Your task.
Output the whole listing below exactly, omitting the images.

Data to use.
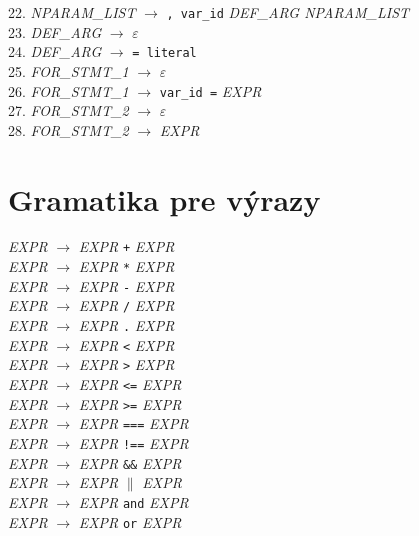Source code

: \documentclass[12pt,a4paper,titlepage,final]{article}
\begin{document}
22. \textit{NPARAM\_LIST} $\rightarrow$ \texttt{, var\_id} \textit{DEF\_ARG NPARAM\_LIST}\\
23. \textit{DEF\_ARG} $\rightarrow$ $\varepsilon$\\
24. \textit{DEF\_ARG} $\rightarrow$ \texttt{= literal}\\
25. \textit{FOR\_STMT\_1} $\rightarrow$ $\varepsilon$\\
26. \textit{FOR\_STMT\_1} $\rightarrow$ \texttt{var\_id =} \textit{EXPR}\\
27. \textit{FOR\_STMT\_2} $\rightarrow$ $\varepsilon$\\
28. \textit{FOR\_STMT\_2} $\rightarrow$ \textit{EXPR}\\
\newpage
\section{Gramatika pre výrazy}
 \textit{EXPR} $\rightarrow$ \textit{EXPR} \texttt{+} \textit{EXPR} \\
 \textit{EXPR} $\rightarrow$ \textit{EXPR} \texttt{*} \textit{EXPR} \\
 \textit{EXPR} $\rightarrow$ \textit{EXPR} \texttt{-} \textit{EXPR} \\
 \textit{EXPR} $\rightarrow$ \textit{EXPR} \texttt{/} \textit{EXPR} \\
 \textit{EXPR} $\rightarrow$ \textit{EXPR} \texttt{.} \textit{EXPR} \\
 \textit{EXPR} $\rightarrow$ \textit{EXPR} \texttt{<} \textit{EXPR} \\
 \textit{EXPR} $\rightarrow$ \textit{EXPR} \texttt{>} \textit{EXPR} \\
 \textit{EXPR} $\rightarrow$ \textit{EXPR} \texttt{<=} \textit{EXPR} \\
 \textit{EXPR} $\rightarrow$ \textit{EXPR} \texttt{>=} \textit{EXPR} \\
 \textit{EXPR} $\rightarrow$ \textit{EXPR} \texttt{===} \textit{EXPR} \\
 \textit{EXPR} $\rightarrow$ \textit{EXPR} \texttt{!==} \textit{EXPR} \\
 \textit{EXPR} $\rightarrow$ \textit{EXPR} \texttt{\&\&} \textit{EXPR} \\
 \textit{EXPR} $\rightarrow$ \textit{EXPR} \texttt{$\|$} \textit{EXPR} \\
 \textit{EXPR} $\rightarrow$ \textit{EXPR} \texttt{and} \textit{EXPR} \\
 \textit{EXPR} $\rightarrow$ \textit{EXPR} \texttt{or} \textit{EXPR} \\
\end{document}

Written solution.
Source code

: \documentclass[12pt,a4paper,titlepage,final]{article}
\begin{document}
22. \textit{NPARAM\_LIST} $\rightarrow$ \texttt{, var\_id} \textit{DEF\_ARG NPARAM\_LIST}\\
23. \textit{DEF\_ARG} $\rightarrow$ $\varepsilon$\\
24. \textit{DEF\_ARG} $\rightarrow$ \texttt{= literal}\\
25. \textit{FOR\_STMT\_1} $\rightarrow$ $\varepsilon$\\
26. \textit{FOR\_STMT\_1} $\rightarrow$ \texttt{var\_id =} \textit{EXPR}\\
27. \textit{FOR\_STMT\_2} $\rightarrow$ $\varepsilon$\\
28. \textit{FOR\_STMT\_2} $\rightarrow$ \textit{EXPR}\\
\newpage
\section{Gramatika pre výrazy}
 \textit{EXPR} $\rightarrow$ \textit{EXPR} \texttt{+} \textit{EXPR} \\
 \textit{EXPR} $\rightarrow$ \textit{EXPR} \texttt{*} \textit{EXPR} \\
 \textit{EXPR} $\rightarrow$ \textit{EXPR} \texttt{-} \textit{EXPR} \\
 \textit{EXPR} $\rightarrow$ \textit{EXPR} \texttt{/} \textit{EXPR} \\
 \textit{EXPR} $\rightarrow$ \textit{EXPR} \texttt{.} \textit{EXPR} \\
 \textit{EXPR} $\rightarrow$ \textit{EXPR} \texttt{<} \textit{EXPR} \\
 \textit{EXPR} $\rightarrow$ \textit{EXPR} \texttt{>} \textit{EXPR} \\
 \textit{EXPR} $\rightarrow$ \textit{EXPR} \texttt{<=} \textit{EXPR} \\
 \textit{EXPR} $\rightarrow$ \textit{EXPR} \texttt{>=} \textit{EXPR} \\
 \textit{EXPR} $\rightarrow$ \textit{EXPR} \texttt{===} \textit{EXPR} \\
 \textit{EXPR} $\rightarrow$ \textit{EXPR} \texttt{!==} \textit{EXPR} \\
 \textit{EXPR} $\rightarrow$ \textit{EXPR} \texttt{\&\&} \textit{EXPR} \\
 \textit{EXPR} $\rightarrow$ \textit{EXPR} \texttt{$\|$} \textit{EXPR} \\
 \textit{EXPR} $\rightarrow$ \textit{EXPR} \texttt{and} \textit{EXPR} \\
 \textit{EXPR} $\rightarrow$ \textit{EXPR} \texttt{or} \textit{EXPR} \\
\end{document}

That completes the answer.